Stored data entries
==========
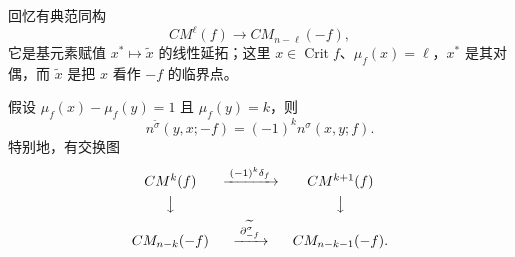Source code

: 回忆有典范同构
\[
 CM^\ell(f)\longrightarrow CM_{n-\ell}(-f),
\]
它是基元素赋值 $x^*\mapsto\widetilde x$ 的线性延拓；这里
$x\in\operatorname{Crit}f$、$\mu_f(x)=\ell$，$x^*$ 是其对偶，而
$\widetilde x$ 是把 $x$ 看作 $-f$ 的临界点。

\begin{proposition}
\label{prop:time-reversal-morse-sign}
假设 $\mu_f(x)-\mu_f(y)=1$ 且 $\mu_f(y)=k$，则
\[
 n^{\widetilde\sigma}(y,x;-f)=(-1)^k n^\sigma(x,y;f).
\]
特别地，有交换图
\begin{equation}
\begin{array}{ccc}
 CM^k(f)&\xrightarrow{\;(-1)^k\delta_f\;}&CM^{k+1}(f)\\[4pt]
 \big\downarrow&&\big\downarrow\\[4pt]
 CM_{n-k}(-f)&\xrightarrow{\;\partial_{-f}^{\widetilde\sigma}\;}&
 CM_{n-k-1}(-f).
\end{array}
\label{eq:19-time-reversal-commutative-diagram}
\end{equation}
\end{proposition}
==========
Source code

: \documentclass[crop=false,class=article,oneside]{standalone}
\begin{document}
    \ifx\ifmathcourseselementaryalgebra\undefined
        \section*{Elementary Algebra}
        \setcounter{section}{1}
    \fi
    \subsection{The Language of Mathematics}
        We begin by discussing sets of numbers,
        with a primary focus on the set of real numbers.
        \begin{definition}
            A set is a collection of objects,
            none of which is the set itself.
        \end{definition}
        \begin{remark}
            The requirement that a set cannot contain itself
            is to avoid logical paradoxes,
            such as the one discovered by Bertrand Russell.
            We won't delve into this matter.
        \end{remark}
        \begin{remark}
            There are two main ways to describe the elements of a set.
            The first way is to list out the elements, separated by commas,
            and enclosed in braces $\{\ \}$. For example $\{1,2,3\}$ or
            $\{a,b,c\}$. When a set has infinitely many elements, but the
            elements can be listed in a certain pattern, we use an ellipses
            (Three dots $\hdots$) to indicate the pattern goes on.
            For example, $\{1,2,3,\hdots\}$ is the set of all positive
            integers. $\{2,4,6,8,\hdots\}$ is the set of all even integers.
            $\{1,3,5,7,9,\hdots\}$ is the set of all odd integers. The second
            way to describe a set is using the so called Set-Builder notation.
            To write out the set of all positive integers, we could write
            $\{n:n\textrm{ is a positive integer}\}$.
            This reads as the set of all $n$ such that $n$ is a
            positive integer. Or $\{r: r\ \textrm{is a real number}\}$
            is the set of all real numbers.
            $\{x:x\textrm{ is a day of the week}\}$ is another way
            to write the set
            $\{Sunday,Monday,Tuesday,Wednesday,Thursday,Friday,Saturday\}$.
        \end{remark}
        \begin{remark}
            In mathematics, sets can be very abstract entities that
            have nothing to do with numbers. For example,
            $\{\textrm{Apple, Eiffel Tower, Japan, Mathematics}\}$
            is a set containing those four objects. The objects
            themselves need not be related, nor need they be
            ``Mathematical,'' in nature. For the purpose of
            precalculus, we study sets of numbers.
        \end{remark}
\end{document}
==========
### WORK INSTRUCTIONS
Match on "integers": copy every line in the records that has it.

### RESPONSE TO THIS EXERCISE
            integers. $\{2,4,6,8,\hdots\}$ is the set of all even integers.
            $\{1,3,5,7,9,\hdots\}$ is the set of all odd integers. The second
            To write out the set of all positive integers, we could write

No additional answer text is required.